Geshé Tenzin Wangyal Rimpoche, de la lignée Bön Dzogchen de la tradition tibétaine

Question : Il semble qu’il y ait une suggestion, tacite, mais puissante, que l’on doive devenir moine ou nonne pour atteindre l’illumination. Je sens cela surtout dans la tradition Theravada, et j’ai vu dans ce magazine et ailleurs des déclarations de plusieurs moines diverses qui soutiennent que le principe de la vie monastique est de témoigner et de préserver cet idéal humain vers lequel tous les pratiquants devraient tendre. Ils semblent penser que, bien que la méditation et d’autres pratiques puissent aider un ou une laïque à moins souffrir, celui-ci ou celle-ci est intrinsèquement inférieure spirituellement parce que sa vie ne peut pas être libre d’attachement.
Donc ma question est la suivante: Y a t-il vraiment un impénétrable plafond de verre au dessus des laïques en ce qui concerne la libération? Doit-on nécessairement abandonner ses obligations familiales pour trouver la libération complète?

Blanche Hartmann : Au début de ma pratique, j’ai sûrement pensé qu’être ordonné était plus spécial que d’être une laïque ordinaire, mais en regardant en arrière, je pense que je projetais cette idée d’être « spécial » sur les pratiquants ordonnés. Certainement, Suzuki Roshi ne m’a jamais fait sentir que quelque chose d’essentiel manquait à ma pratique laïque. Il nous a encouragés à voir le Bouddha en tous, et je sentais qu’il voyait même un bouddha en moi. Et dans la tradition Zen, il y a plusieurs très célèbres pratiquants laïcs dans la littérature, par exemple Vimalakirti et le laic Pang et sa fille.
Ma réponse immédiate et simple à votre question est: «Non, il n’y a pas un plafond impénétrable au dessus des laïcs en ce qui concerne la libération. » Cela dit, recevoir les préceptes monastiques lors d’une cérémonie solennelle en présence de votre sangha et des membres de votre famille est certainement un grand soutien pour une pratique engagée. Vous prenez vos vœux en leur présence, comme on le fait pour un mariage, en disant: «Voilà comment je veux vivre ma vie. S’il vous plaît soutenez-moi et aidez-moi à maintenir ces vœux. »
Dans notre tradition, nous pouvons recevoir les seize préceptes de bodhisattva en tant que laïques dans une cérémonie appelée Jukai (littéralement « recevoir les préceptes») ou zaike tokudo, qui signifie «rester à la maison et atteindre la Voie. » La cérémonie (avec ces même seize préceptes) pour les monastiques est appelée shukke tokudo, qui signifie «quitter la maison et atteindre la Voie. » Pour ceux qui quittent la maison, il y a en plus avoir la tête rasée, qui est un symbole du renoncement, et recevoir des robes de prêtre et des bols. Les laïques reçoivent une plus petite version de la robe, appelé rakusu.

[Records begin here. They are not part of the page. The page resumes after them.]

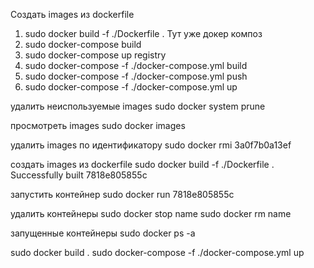 Создать images из dockerfile
1. sudo docker build -f ./Dockerfile .
Тут уже докер композ
2. sudo docker-compose build
3. sudo docker-compose up registry 
4. sudo docker-compose -f ./docker-compose.yml build
5. sudo docker-compose -f ./docker-compose.yml push
6. sudo docker-compose -f ./docker-compose.yml up







удалить неиспользуемые images
sudo docker system prune

просмотреть images
sudo docker images

удалить images по идентификатору
sudo docker rmi 3a0f7b0a13ef



создать images из dockerfile
sudo docker build -f ./Dockerfile .
Successfully built 7818e805855c


запустить контейнер
sudo docker run 7818e805855c

удалить контейнеры
sudo docker stop name
sudo docker rm name 

запущенные контейнеры
sudo docker ps -a




sudo docker build .
sudo docker-compose -f ./docker-compose.yml up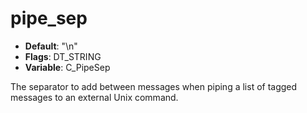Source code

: # pipe_sep

- **Default**: "\n"
- **Flags**: DT_STRING
- **Variable**: C_PipeSep

The separator to add between messages when piping a list of tagged
messages to an external Unix command.
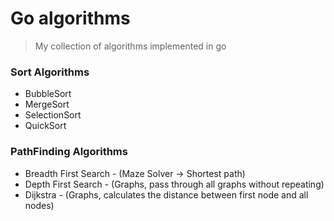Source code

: # Go algorithms
> My collection of algorithms implemented in go

### Sort Algorithms

* BubbleSort
* MergeSort
* SelectionSort
* QuickSort

### PathFinding Algorithms

* Breadth First Search - (Maze Solver -> Shortest path)
* Depth First Search - (Graphs, pass through all graphs without repeating)
* Dijkstra - (Graphs, calculates the distance between first node and all nodes)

Depuis quelques années, dans notre tradition, un certain nombre de prêtres pleinement ordonnés (ceux qui ont terminé leur formation formelle et qui ont été reconnus comme enseignants lors d’une cérémonie appelée transmission du Dharma) ont estimé que certains de leurs élèves laïques particulièrement engagés étaient prêts à enseigner et ils ont fait une cérémonie avec eux, que nous appelons « La consécration des enseignants laïques. » Pour autant que je sache, il n’existe pas de pratique équivalente au Japon. Je ne sais pas pour les autres écoles bouddhistes asiatiques.

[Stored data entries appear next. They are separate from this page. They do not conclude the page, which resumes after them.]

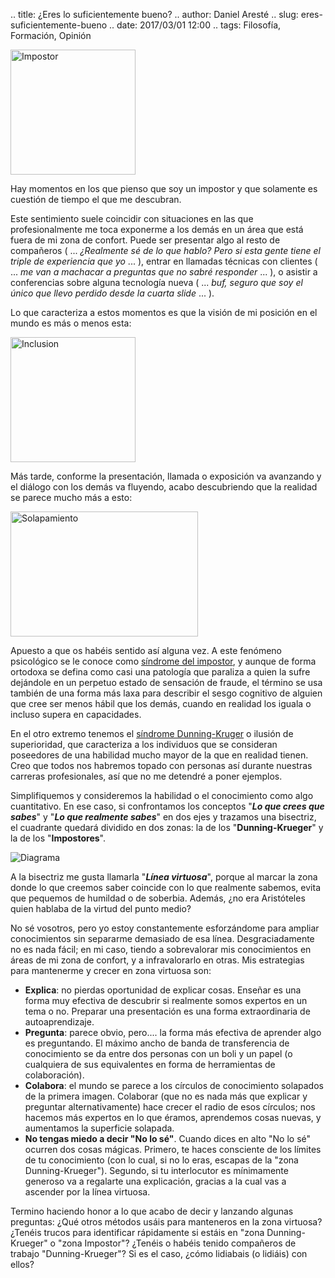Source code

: .. title: ¿Eres lo suficientemente bueno?
.. author: Daniel Aresté
.. slug: eres-suficientemente-bueno
.. date: 2017/03/01 12:00
.. tags: Filosofía, Formación, Opinión

<img src='https://cloud.githubusercontent.com/assets/5310624/22907908/c94c4a6a-f24b-11e6-83f9-d81dc988b9da.jpg' alt='Impostor' class='align-right' height='200' width='200'/>

Hay momentos en los que pienso que soy un impostor y que solamente es cuestión de tiempo el que me descubran.
<!-- TEASER_END -->

Este sentimiento suele coincidir con situaciones en las que profesionalmente me toca exponerme a los demás en un área que está fuera de mi zona de confort.
Puede ser presentar algo al resto de compañeros ( ... _¿Realmente sé de lo que hablo? Pero si esta gente tiene el triple de experiencia que yo_ ... ),
entrar en llamadas técnicas con clientes ( ... _me van a machacar a preguntas que no sabré responder_ ... ),
o asistir a conferencias sobre alguna tecnología nueva ( ... _buf, seguro que soy el único que llevo perdido desde la cuarta slide_ ... ).

Lo que caracteriza a estos momentos es que la visión de mi posición en el mundo es más o menos esta:

<img src='https://cloud.githubusercontent.com/assets/5310624/22907838/6c3d95f4-f24b-11e6-8120-fd433e87946d.png' alt='Inclusion' height='200' width='200'/>

Más tarde, conforme la presentación, llamada o exposición va avanzando y el diálogo con los demás va fluyendo,
acabo descubriendo que la realidad se parece mucho más a esto:

<img src='https://cloud.githubusercontent.com/assets/5310624/22907841/6ea951ac-f24b-11e6-9148-37928bc1d268.png' alt='Solapamiento' height='200' width='300'/>

Apuesto a que os habéis sentido así alguna vez. 
A este fenómeno psicológico se le conoce como [síndrome del impostor],
y aunque de forma ortodoxa se defina como casi una patología que paraliza a quien la sufre dejándole en un perpetuo estado de sensación de fraude,
el término se usa también de una forma más laxa para describir el sesgo cognitivo de alguien que cree ser menos hábil que los demás,
cuando en realidad los iguala o incluso supera en capacidades.

En el otro extremo tenemos el [síndrome Dunning-Kruger] o ilusión de superioridad,
que caracteriza a los individuos que se consideran poseedores de una habilidad mucho mayor de la que en realidad tienen.
Creo que todos nos habremos topado con personas así durante nuestras carreras profesionales, así que no me detendré a poner ejemplos.

Simplifiquemos y consideremos la habilidad o el conocimiento como algo cuantitativo.
En ese caso, si confrontamos los conceptos "**_Lo que crees que sabes_**" y "**_Lo que realmente sabes_**" en dos ejes y trazamos una bisectriz,
el cuadrante quedará dividido en dos zonas: la de los "**Dunning-Krueger**" y la de los "**Impostores**".

<img src='https://cloud.githubusercontent.com/assets/5310624/22907833/68a6805e-f24b-11e6-87ba-41710342e40c.png' alt='Diagrama'/>

A la bisectriz me gusta llamarla "**_Línea virtuosa_**", porque al marcar la zona donde lo que creemos saber coincide con lo que realmente sabemos,
evita que pequemos de humildad o de soberbia. 
Además, ¿no era Aristóteles quien hablaba de la virtud del punto medio?

No sé vosotros, pero yo estoy constantemente esforzándome para ampliar conocimientos sin separarme demasiado de esa línea.
Desgraciadamente no es nada fácil; en mi caso, tiendo a sobrevalorar mis conocimientos en áreas de mi zona de confort,
y a infravalorarlo en otras. 
Mis estrategias para mantenerme y crecer en zona virtuosa son:

- **Explica**: no pierdas oportunidad de explicar cosas. Enseñar es una forma muy efectiva de descubrir si realmente somos expertos en un tema o no. Preparar una presentación es una forma extraordinaria de autoaprendizaje.
- **Pregunta**: parece obvio, pero.... la forma más efectiva de aprender algo es preguntando. El máximo ancho de banda de transferencia de conocimiento se da entre dos personas con un boli y un papel (o cualquiera de sus equivalentes en forma de herramientas de colaboración).
- **Colabora**: el mundo se parece a los círculos de conocimiento solapados de la primera imagen. Colaborar (que no es nada más que explicar y preguntar alternativamente) hace crecer el radio de esos círculos; nos hacemos más expertos en lo que éramos, aprendemos cosas nuevas, y aumentamos la superficie solapada.
- **No tengas miedo a decir "No lo sé"**. Cuando dices en alto "No lo sé" ocurren dos cosas mágicas. Primero, te haces consciente de los límites de tu conocimiento (con lo cual, si no lo eras, escapas de la "zona Dunning-Krueger"). Segundo, si tu interlocutor es mínimamente generoso va a regalarte una explicación, gracias a la cual vas a ascender por la línea virtuosa.

Termino haciendo honor a lo que acabo de decir y lanzando algunas preguntas: 
¿Qué otros métodos usáis para manteneros en la zona virtuosa? ¿Tenéis trucos para identificar rápidamente si estáis en "zona Dunning-Krueger" o "zona Impostor"? 
¿Tenéis o habéis tenido compañeros de trabajo "Dunning-Krueger"? 
Si es el caso, ¿cómo lidiabais (o lidiáis) con ellos?

[síndrome del impostor]: https://en.wikipedia.org/wiki/Impostor_syndrome
[síndrome Dunning-Kruger]: https://en.wikipedia.org/wiki/Dunning%E2%80%93Kruger_effect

À mon avis, tout l’intérêt de la pratique du dharma est de vivre sa vie d’une manière qui profite à tous les êtres. Nous aspirons à la libération non pas pour une idée égocentrique, mais pour que nous puissions connaître plus clairement la façon d’être bénéfique aux autres au maximum. Le Bouddha nous donne une assez bonne idée de ce à quoi nous devons nous appliquer dans le Metta Sutta quand il dit: « C’est ce qui doit être accompli par celui qui est sage, qui cherche le bien et a obtenu la paix. Qu’on soit sérieux, droit et sincère, sans fierté, facilement satisfait et joyeux. Que l’on ne soit pas submergé par les choses du monde, que l’on soit sage, pas prétentieux, et que l’on ne désire pas de grands biens, même pour sa famille; que l’on ne fasse rien de ce qui est indésirable ou que le sage réprouve.  » Avec ceci comme fondation, nous pouvons commencer à cultiver la bonté, la compassion, la joie empathique et l’équanimité, – les quatre «demeures célestes. » Ou nous pouvons étudier et pratiquer l’une des grandes richesses de l’enseignement du Dharma, auxquelles nous avons la chance d’avoir librement accès à notre époque en Occident.
Au cours des cinquante dernières années, nous avons également eu la chance d’avoir accès à beaucoup d’excellents enseignants du dharma formés dans de nombreux pays d’Asie, ainsi que leurs étudiants occidentaux qui sont maintenant enseignants. Réjouissons-nous de notre bonne fortune et pratiquons avec diligence, soit comme laïques ou comme monastiques, pour aider à soulager la souffrance de toutes les façons qu’il nous est possible.

Natayan Liebenson Grady : Je veux commencer par dire tout le respect que j’ai pour ceux qui portent la robe. Une raison pour laquelle j’ai plaisir à visiter la Birmanie est la présence de tant de gens ordonnés. Il est beau d’être dans une culture dans laquelle être ordonné est un fait habituel. Les enseignements n’auraient pas survécu sans la sangha ordonnée, et pour cela, je suis infiniment reconnaissante. En raison de ma gratitude et de mon respect, je tiens à répondre à votre question avec le plus grand soin. Il s’agit d’une controverse discutée dans les cercles occidentaux du dharma.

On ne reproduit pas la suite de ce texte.